ACF Output Interpretation – Time Series Analysis

autocorrelationtime series

 acf(c(0,1,2,3,4,5),plot=FALSE)
Autocorrelations of series ‘c(0, 1, 2, 3, 4, 5)’, by lag

     0      1      2      3      4      5 
 1.000  0.500  0.057 -0.271 -0.429 -0.357

Why does the ACF output becomes negative as lag increases? My understanding is that no matter what the lag is, the series is in general increasing. Therefore the auto-correlation should be positive. For example, at lag 2, we are calculating the correlation function of the two series [0,1,2,3] and [2,3,4,5], where the positive correlation still holds. Where do I get this wrong?

Update

Here is my intuitive understanding of the acf of an monotonically increasing sequence:

ACF of a sequence is a function $\gamma(k)$ of the lag, k. By definition, this function indeed measures the correlation between $y_t$ and $y_{t-k}$. The misunderstanding comes from the understanding of correlation. A monotonically increasing sequence is not stationary, so the mean is not stable. In another word, the sequence does not exhibit mean reverting behavior. This distorts my usual understanding of correlation (when we think about the mean level at 0). Since the mean increases over time, those observations come earlier are more likely to be lower than the sample mean, thus inducing a negative sample acf when lag is larger.

Best Answer

Let $x = (x_1, x_2, \ldots, x_n)$ be the series. Set

$$y_t = x_t - \bar{x}.$$

These are the residuals with respect to the estimated mean $\bar{x} = \frac{1}{n}\sum_{t=1}^n x_t$ of the series.

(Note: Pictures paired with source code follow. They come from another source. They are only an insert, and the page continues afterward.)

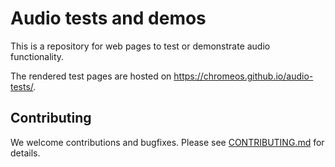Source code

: # Audio tests and demos

This is a repository for web pages to test or demonstrate audio functionality.

The rendered test pages are hosted on https://chromeos.github.io/audio-tests/.

## Contributing

We welcome contributions and bugfixes. Please see [CONTRIBUTING.md] for details.

[CONTRIBUTING.md]: ./CONTRIBUTING.md
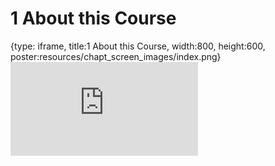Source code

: # 1 About this Course
 
{type: iframe, title:1 About this Course, width:800, height:600, poster:resources/chapt_screen_images/index.png}
![](https://hutchdatascience.org/S1_Intro_to_Command_Line/no_toc/index.html)
 

 
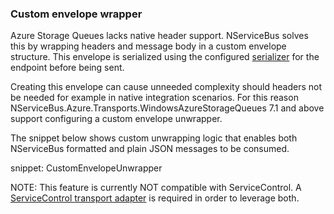 ### Custom envelope wrapper

Azure Storage Queues lacks native header support. NServiceBus solves this by wrapping headers and message body in a custom envelope structure. This envelope is serialized using the configured [serializer](/nservicebus/serialization) for the endpoint before being sent.

Creating this envelope can cause unneeded complexity should headers not be needed for example in native integration scenarios. For this reason NServiceBus.Azure.Transports.WindowsAzureStorageQueues 7.1 and above support configuring a custom envelope unwrapper.

The snippet below shows custom unwrapping logic that enables both NServiceBus formatted and plain JSON messages to be consumed.

snippet: CustomEnvelopeUnwrapper

NOTE: This feature is currently NOT compatible with ServiceControl. A [ServiceControl transport adapter](/servicecontrol/transport-adapter/) is required in order to leverage both.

For $k=0, 1, 2, \ldots, n-1$ the acf function is computing

$$\text{acf}(x)_k = \frac{\sum_{t=1}^{n-k} y_t y_{t+k}}{\sum_{t=1}^n y_t^2}.$$

Notice that as the lag $k$ grows, there are fewer and fewer terms in the numerator as well as a shift of the indexes in the product. The reduction in number of terms in the numerator essentially forces a decrease in the value as $k$ increases. Most time series analyses consider only lags $k$ much smaller than $n$ for which this effect is negligible.

In your example where $x = (0, 1, 2, 3, 4, 5)$, $y = (-5/2, -3/5, -1/2, 1/2, 3/2, 5/2)$ initially has negative values and then moves into positive territory. For lags $k \ge 3$, the products $y_ty_{t+k}$ are pairing the early negative values with the later positive values, producing negative numbers.

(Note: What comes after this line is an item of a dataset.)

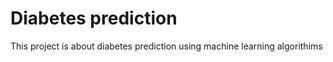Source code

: # Diabetes prediction 
This project is about diabetes prediction using machine learning algorithims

Edit: Intuitive Explanation

Intuitively, $\text{acf}(x)_k$ is supposed to be telling us the correlation between a series and its lag-$k$ version. The motivation for the question is that a series like $(0, 1, \ldots, n-1)$ is perfectly correlated with all its lags for $k=0$ right through $k=n-2$. How, then, can the ACF plot produce near zero and even negative values?

There are two factors in play here. They can be seen by comparing the ACF formula to that of the usual correlation coefficient. For two series $(u_t)$ and $(w_t)$ of the same length $n-k$, let $\upsilon_t = u_t - \bar{u}$ and $\omega_t = w_t - \bar{w}$ be their residuals. (In the ensuing discussion, $(u_t)$ will be the prefix $(x_1, x_2, \ldots, x_{n-k}$ and $(w_t)$ will be the suffix $(x_{k+1}, x_{k+2}, \ldots, x_n)$.) By definition, their correlation coefficient is the average standardized residual,

$$\rho(u, w) = \frac{\sum_{t=1}^{n-k} \upsilon_t \omega_t}{\sqrt{\sum_{t=1}^{n-k} \upsilon_t^2 \sum_{t=1}^{n-k} \omega_t^2}}.$$

(The constants $\frac{1}{n-k}$ that usually appear in formulas for averages cancel in this ratio, so I have omitted them.)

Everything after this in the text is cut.